The records below must be output exactly, without pictures.

Items listed in a dataset>
************

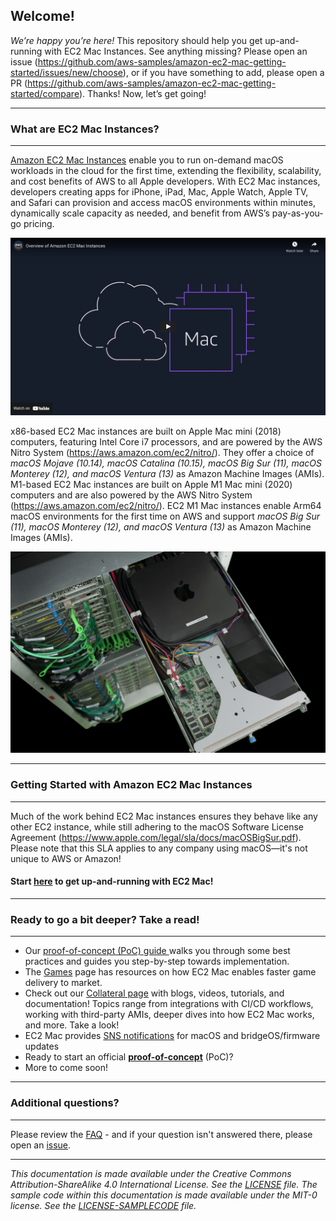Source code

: ## **Welcome!**

*We’re happy you’re here!* This repository should help you get up-and-running with EC2 Mac Instances. See anything missing? Please open an issue (https://github.com/aws-samples/amazon-ec2-mac-getting-started/issues/new/choose), or if you have something to add, please open a PR (https://github.com/aws-samples/amazon-ec2-mac-getting-started/compare). Thanks! Now, let’s get going!

---
### **What are EC2 Mac Instances?**
---

[Amazon EC2 Mac Instances](https://aws.amazon.com/mac) enable you to run on-demand macOS workloads in the cloud for the first time, extending the flexibility, scalability, and cost benefits of AWS to all Apple developers. With EC2 Mac instances, developers creating apps for iPhone, iPad, Mac, Apple Watch, Apple TV, and Safari can provision and access macOS environments within minutes, dynamically scale capacity as needed, and benefit from AWS’s pay-as-you-go pricing.

<a href="http://www.youtube.com/watch?feature=player_embedded&v=d0FulqrjHkk
" target="_blank"><img src="img/animated_explainer_preview.png" width="800"
alt="YouTube preview of animated Amazon EC2 Mac explainer video"/></a>

x86-based EC2 Mac instances are built on Apple Mac mini (2018) computers, featuring Intel Core i7 processors, and are powered by the AWS Nitro System (https://aws.amazon.com/ec2/nitro/). They offer a choice of *macOS Mojave (10.14), macOS Catalina (10.15), macOS Big Sur (11),  macOS Monterey (12), and macOS Ventura (13)* as Amazon Machine Images (AMIs). M1-based EC2 Mac instances are built on Apple M1 Mac mini (2020) computers and are also powered by the AWS Nitro System (https://aws.amazon.com/ec2/nitro/). EC2 M1 Mac instances enable Arm64 macOS environments for the first time on AWS and support *macOS Big Sur (11),  macOS Monterey (12), and macOS Ventura (13)* as Amazon Machine Images (AMIs).

<img src="img/nitro-mac-full-image.png" width="800" alt="A Mac Mini inside a rack sled, connected to the AWS Nitro System via Thunderbolt 3">


---
### **Getting Started with Amazon EC2 Mac Instances**
---

Much of the work behind EC2 Mac instances ensures they behave like any other EC2 instance, while still adhering to the macOS Software License Agreement (https://www.apple.com/legal/sla/docs/macOSBigSur.pdf). Please note that this SLA applies to any company using macOS—it's not unique to AWS or Amazon!

#### **Start [here](ec2-macos.md) to get up-and-running with EC2 Mac!**

---
### **Ready to go a bit deeper? Take a read!**
---

* Our [proof-of-concept (PoC) guide ](https://github.com/aws-samples/amazon-ec2-mac-getting-started/blob/main/poc.md) walks you through some best practices and guides you step-by-step towards implementation.
* The [Games](games.md) page has resources on how EC2 Mac enables faster game delivery to market.
* Check out our [Collateral page](collateral.md) with blogs, videos, tutorials, and documentation! Topics range from integrations with CI/CD workflows, working with third-party AMIs, deeper dives into how EC2 Mac works, and more. Take a look!
* EC2 Mac provides [SNS notifications](https://docs.aws.amazon.com/AWSEC2/latest/UserGuide/ec2-mac-instances.html#subscribe-notifications) for macOS and bridgeOS/firmware updates
* Ready to start an official [**proof-of-concept**](poc.md) (PoC)?
* More to come soon!
 
---
### **Additional questions?**
---

Please review the [FAQ](faq.md) - and if your question isn't answered there, please open an [issue](https://github.com/aws-samples/amazon-ec2-mac-getting-started/issues/new/choose).

---
_This documentation is made available under the Creative Commons Attribution-ShareAlike 4.0 International License. See the [LICENSE](LICENSE) file. The sample code within this documentation is made available under the MIT-0 license. See the [LICENSE-SAMPLECODE](LICENSE-SAMPLECODE) file._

************

Solution>
Source code

: ## **Welcome!**

*We’re happy you’re here!* This repository should help you get up-and-running with EC2 Mac Instances. See anything missing? Please open an issue (https://github.com/aws-samples/amazon-ec2-mac-getting-started/issues/new/choose), or if you have something to add, please open a PR (https://github.com/aws-samples/amazon-ec2-mac-getting-started/compare). Thanks! Now, let’s get going!

---
### **What are EC2 Mac Instances?**
---

[Amazon EC2 Mac Instances](https://aws.amazon.com/mac) enable you to run on-demand macOS workloads in the cloud for the first time, extending the flexibility, scalability, and cost benefits of AWS to all Apple developers. With EC2 Mac instances, developers creating apps for iPhone, iPad, Mac, Apple Watch, Apple TV, and Safari can provision and access macOS environments within minutes, dynamically scale capacity as needed, and benefit from AWS’s pay-as-you-go pricing.

<a href="http://www.youtube.com/watch?feature=player_embedded&v=d0FulqrjHkk
" target="_blank"><img src="img/animated_explainer_preview.png" width="800"
alt="YouTube preview of animated Amazon EC2 Mac explainer video"/></a>

x86-based EC2 Mac instances are built on Apple Mac mini (2018) computers, featuring Intel Core i7 processors, and are powered by the AWS Nitro System (https://aws.amazon.com/ec2/nitro/). They offer a choice of *macOS Mojave (10.14), macOS Catalina (10.15), macOS Big Sur (11),  macOS Monterey (12), and macOS Ventura (13)* as Amazon Machine Images (AMIs). M1-based EC2 Mac instances are built on Apple M1 Mac mini (2020) computers and are also powered by the AWS Nitro System (https://aws.amazon.com/ec2/nitro/). EC2 M1 Mac instances enable Arm64 macOS environments for the first time on AWS and support *macOS Big Sur (11),  macOS Monterey (12), and macOS Ventura (13)* as Amazon Machine Images (AMIs).

<img src="img/nitro-mac-full-image.png" width="800" alt="A Mac Mini inside a rack sled, connected to the AWS Nitro System via Thunderbolt 3">


---
### **Getting Started with Amazon EC2 Mac Instances**
---

Much of the work behind EC2 Mac instances ensures they behave like any other EC2 instance, while still adhering to the macOS Software License Agreement (https://www.apple.com/legal/sla/docs/macOSBigSur.pdf). Please note that this SLA applies to any company using macOS—it's not unique to AWS or Amazon!

#### **Start [here](ec2-macos.md) to get up-and-running with EC2 Mac!**

---
### **Ready to go a bit deeper? Take a read!**
---

* Our [proof-of-concept (PoC) guide ](https://github.com/aws-samples/amazon-ec2-mac-getting-started/blob/main/poc.md) walks you through some best practices and guides you step-by-step towards implementation.
* The [Games](games.md) page has resources on how EC2 Mac enables faster game delivery to market.
* Check out our [Collateral page](collateral.md) with blogs, videos, tutorials, and documentation! Topics range from integrations with CI/CD workflows, working with third-party AMIs, deeper dives into how EC2 Mac works, and more. Take a look!
* EC2 Mac provides [SNS notifications](https://docs.aws.amazon.com/AWSEC2/latest/UserGuide/ec2-mac-instances.html#subscribe-notifications) for macOS and bridgeOS/firmware updates
* Ready to start an official [**proof-of-concept**](poc.md) (PoC)?
* More to come soon!
 
---
### **Additional questions?**
---

Please review the [FAQ](faq.md) - and if your question isn't answered there, please open an [issue](https://github.com/aws-samples/amazon-ec2-mac-getting-started/issues/new/choose).

---
_This documentation is made available under the Creative Commons Attribution-ShareAlike 4.0 International License. See the [LICENSE](LICENSE) file. The sample code within this documentation is made available under the MIT-0 license. See the [LICENSE-SAMPLECODE](LICENSE-SAMPLECODE) file._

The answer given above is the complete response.